Tout le monde a été très positif, même si ma mère m’a avoué plus tard que l’idée ne l’avait pas immédiatement emballée. J’étais stressé d’annoncer mon projet au boulot : je prévenais mi-mai pour mon départ en septembre. Mais on a trouvé un arrangement : j’ai rassemblé mes congés légaux, mes congés sans soldes et on a mis en place une action de sponsporing pour ma boîte: j’ai pris des photos avec le logo de l’entreprise dans différents endroits d’Europe. Là je réintègre mon poste début août.
Faut-il être Eddy Merckx pour se lancer dans un tel projet ?
Ce n’est pas si dur. Le corps s’habitue à tout : à bouger ou à rester dans un canapé. Moi par exemple, je faisais juste un peu de basket et je ne me suis pas beaucoup entraîné avant de partir. Les premiers jours ont servi d’entraînement. Par contre, c’est certain que les deux premières semaines font mal aux fesses. Mais ça aussi on finit par s’habituer (rire).
Les gens en font une montagne – comme moi avant – mais sincèrement, tout le monde peut faire 50 km à vélo en une journée. Quand j’étais dans la Loire, j’ai croisé beaucoup de retraités allemands de 70 ou 80 balais qui le faisaient. Il suffit de prendre son temps et de faire des pauses.
Y a-t-il eu des moments difficiles ?
Je n’ai pas connu de grand moment de découragement. Sans doute parce que je suis quelqu’un d’assez positif. Par contre c’est sûr que certaines étapes ont été plus éprouvantes que d’autres. La traversée des Apennins en Italie a été difficile. C’était le mois de janvier, le terrain était montagneux, il faisait froid, il y avait de la pluie. Il fallait être tactique : les journées étaient courtes et je devais trouver un endroit où camper avant la tombée du jour. Les jours venteux étaient également pénibles : ça use mentalement quand tu pédales comme un cinglé, mais que tu n’avances pas à cause du vent. Dans un autre registre, j’ai appris la naissance de mon neveu sur la route. J’étais à la fois heureux et triste de ne pas être présent.
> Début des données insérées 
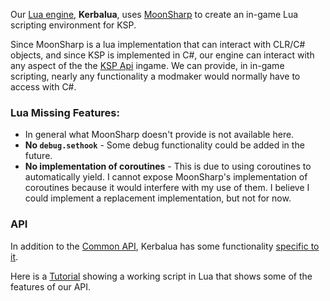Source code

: Our [Lua engine](https://www.lua.org/manual/5.2/), **Kerbalua**, uses [MoonSharp](http://www.moonsharp.org/) to create an in-game Lua scripting environment for KSP. 

Since MoonSharp is a lua implementation that can interact with CLR/C# objects, and since KSP is implemented in C#, our engine can interact with any aspect of the the [KSP Api](https://kerbalspaceprogram.com/api/annotated.html) ingame. We can provide, in in-game scripting, nearly any functionality a modmaker would normally have to access with C#.

### Lua Missing Features:
- In general what MoonSharp doesn't provide is not available here.
- **No `debug.sethook`** - Some debug functionality could be added in the future.
- **No implementation of coroutines** - This is due to using coroutines to automatically yield. I cannot expose MoonSharp's implementation of coroutines because it would interfere with my use of them. I believe I could implement a replacement implementation, but not for now.

### API
In addition to the [Common API](../RedOnion.KSP/Globals.md), Kerbalua has some functionality [specific to it](../RedOnion.KSP/MoonSharp/MoonSharpAPI/MoonSharpGlobals.md).

Here is a [Tutorial](Tutorial.md) showing a working script in Lua that shows some of the features of our API.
À y repenser, les moments où j’ai eu le plus dur sont quand j’ai quitté le centre de tortues Archelon en Grèce, j’y serais bien resté plus longtemps, et quand j’ai passé la frontière entre les Pays-Bas et la Belgique. Je serais bien reparti dans l’autre sens. En plus j’aurais eu le vent dans le dos !
Votre parcours a aussi été l’occasion de vous associer à Oxfam Solidarité et de faire diverses activités de volontariat.
Même si je partais pour moi-même en premier lieu – d’ailleurs on pouvait me sponsoriser –, je voulais faire quelque chose pour les autres lors de ces 10 mois de voyage. Je suis par exemple devenu un intermédiaire pour Oxfam Solidarité : les gens pouvaient faire un virement de 10€. En échange j’envoyais aux donateurs une carte postale du pays de leur choix et reversait l’argent (moins le prix de la carte et du timbre) à Oxfam. C’était un moyen sympa de faire un don.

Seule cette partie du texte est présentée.